Using the listing, copy each whole line that features "begin".

- Supplied records
_ _ _
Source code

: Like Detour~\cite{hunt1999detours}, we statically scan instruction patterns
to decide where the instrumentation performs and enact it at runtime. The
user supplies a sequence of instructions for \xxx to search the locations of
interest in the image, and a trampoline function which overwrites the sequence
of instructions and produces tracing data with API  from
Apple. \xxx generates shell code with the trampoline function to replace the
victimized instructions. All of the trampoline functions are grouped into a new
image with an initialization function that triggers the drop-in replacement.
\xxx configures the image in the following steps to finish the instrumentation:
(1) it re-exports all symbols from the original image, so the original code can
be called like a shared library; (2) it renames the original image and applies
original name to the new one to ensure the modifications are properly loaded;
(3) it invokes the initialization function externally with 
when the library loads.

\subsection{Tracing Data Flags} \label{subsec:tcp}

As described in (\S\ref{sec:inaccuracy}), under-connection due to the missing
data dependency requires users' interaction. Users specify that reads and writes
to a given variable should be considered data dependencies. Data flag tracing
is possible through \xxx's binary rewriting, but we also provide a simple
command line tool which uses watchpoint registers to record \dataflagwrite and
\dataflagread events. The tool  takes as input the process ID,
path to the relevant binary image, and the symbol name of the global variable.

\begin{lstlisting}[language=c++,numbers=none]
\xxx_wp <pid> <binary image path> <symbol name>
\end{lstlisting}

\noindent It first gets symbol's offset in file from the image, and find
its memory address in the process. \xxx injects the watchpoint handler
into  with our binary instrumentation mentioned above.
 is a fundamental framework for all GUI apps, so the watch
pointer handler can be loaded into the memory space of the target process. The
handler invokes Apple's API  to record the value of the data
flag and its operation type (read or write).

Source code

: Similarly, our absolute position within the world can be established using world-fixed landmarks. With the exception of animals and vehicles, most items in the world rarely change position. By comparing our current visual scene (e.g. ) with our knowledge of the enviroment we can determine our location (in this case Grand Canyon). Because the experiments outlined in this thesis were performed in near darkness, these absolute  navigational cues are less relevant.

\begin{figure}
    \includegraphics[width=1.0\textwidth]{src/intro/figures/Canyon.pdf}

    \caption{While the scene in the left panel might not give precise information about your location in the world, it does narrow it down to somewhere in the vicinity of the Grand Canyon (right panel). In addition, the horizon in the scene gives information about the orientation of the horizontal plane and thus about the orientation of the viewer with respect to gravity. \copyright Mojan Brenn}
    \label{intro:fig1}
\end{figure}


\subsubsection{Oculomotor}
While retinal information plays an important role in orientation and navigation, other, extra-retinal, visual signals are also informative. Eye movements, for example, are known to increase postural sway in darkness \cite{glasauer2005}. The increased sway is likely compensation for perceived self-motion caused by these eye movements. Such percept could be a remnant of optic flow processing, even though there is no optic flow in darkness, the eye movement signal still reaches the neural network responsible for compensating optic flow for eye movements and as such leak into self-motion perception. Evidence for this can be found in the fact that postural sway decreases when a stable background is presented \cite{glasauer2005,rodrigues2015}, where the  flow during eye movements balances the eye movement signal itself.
_ _ _
- Response to the task
\begin{lstlisting}[language=c++,numbers=none]
\begin{figure}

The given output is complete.